START Provided information
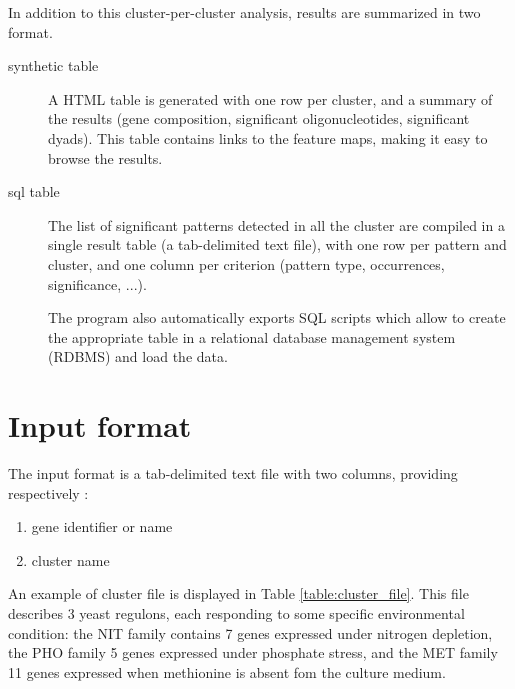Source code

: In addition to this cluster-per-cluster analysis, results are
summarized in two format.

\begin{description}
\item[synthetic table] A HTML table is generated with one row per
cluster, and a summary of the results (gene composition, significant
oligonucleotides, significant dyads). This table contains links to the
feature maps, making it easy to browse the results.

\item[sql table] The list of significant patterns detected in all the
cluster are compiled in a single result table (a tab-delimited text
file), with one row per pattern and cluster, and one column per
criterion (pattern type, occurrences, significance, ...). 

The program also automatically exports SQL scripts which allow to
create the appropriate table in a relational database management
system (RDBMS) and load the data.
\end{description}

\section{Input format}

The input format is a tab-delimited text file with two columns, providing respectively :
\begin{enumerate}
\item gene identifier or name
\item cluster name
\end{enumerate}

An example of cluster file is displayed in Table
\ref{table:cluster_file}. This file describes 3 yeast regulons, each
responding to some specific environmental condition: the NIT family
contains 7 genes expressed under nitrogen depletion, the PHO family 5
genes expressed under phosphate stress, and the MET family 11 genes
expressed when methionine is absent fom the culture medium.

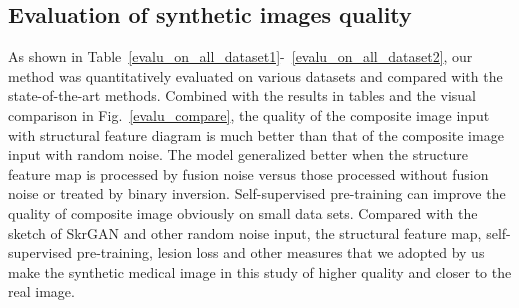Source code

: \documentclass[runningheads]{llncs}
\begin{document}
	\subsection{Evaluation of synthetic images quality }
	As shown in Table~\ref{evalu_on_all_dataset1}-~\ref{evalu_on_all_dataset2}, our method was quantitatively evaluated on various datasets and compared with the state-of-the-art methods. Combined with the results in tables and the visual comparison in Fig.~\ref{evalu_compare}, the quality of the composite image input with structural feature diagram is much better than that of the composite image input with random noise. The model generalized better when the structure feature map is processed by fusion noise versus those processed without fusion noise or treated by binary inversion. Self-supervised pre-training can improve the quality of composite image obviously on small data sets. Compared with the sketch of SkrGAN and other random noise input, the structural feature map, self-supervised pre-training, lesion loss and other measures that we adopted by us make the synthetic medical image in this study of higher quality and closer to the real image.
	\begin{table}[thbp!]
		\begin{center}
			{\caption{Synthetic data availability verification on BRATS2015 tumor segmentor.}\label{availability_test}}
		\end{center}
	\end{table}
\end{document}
END Provided information
- About this exercise:
For this exercise, copy each line of the data above exactly, from the first through the line containing "cluster, and a", and drop the pictures.

- Problem solution:
Source code

: In addition to this cluster-per-cluster analysis, results are
summarized in two format.

\begin{description}
\item[synthetic table] A HTML table is generated with one row per
cluster, and a summary of the results (gene composition, significant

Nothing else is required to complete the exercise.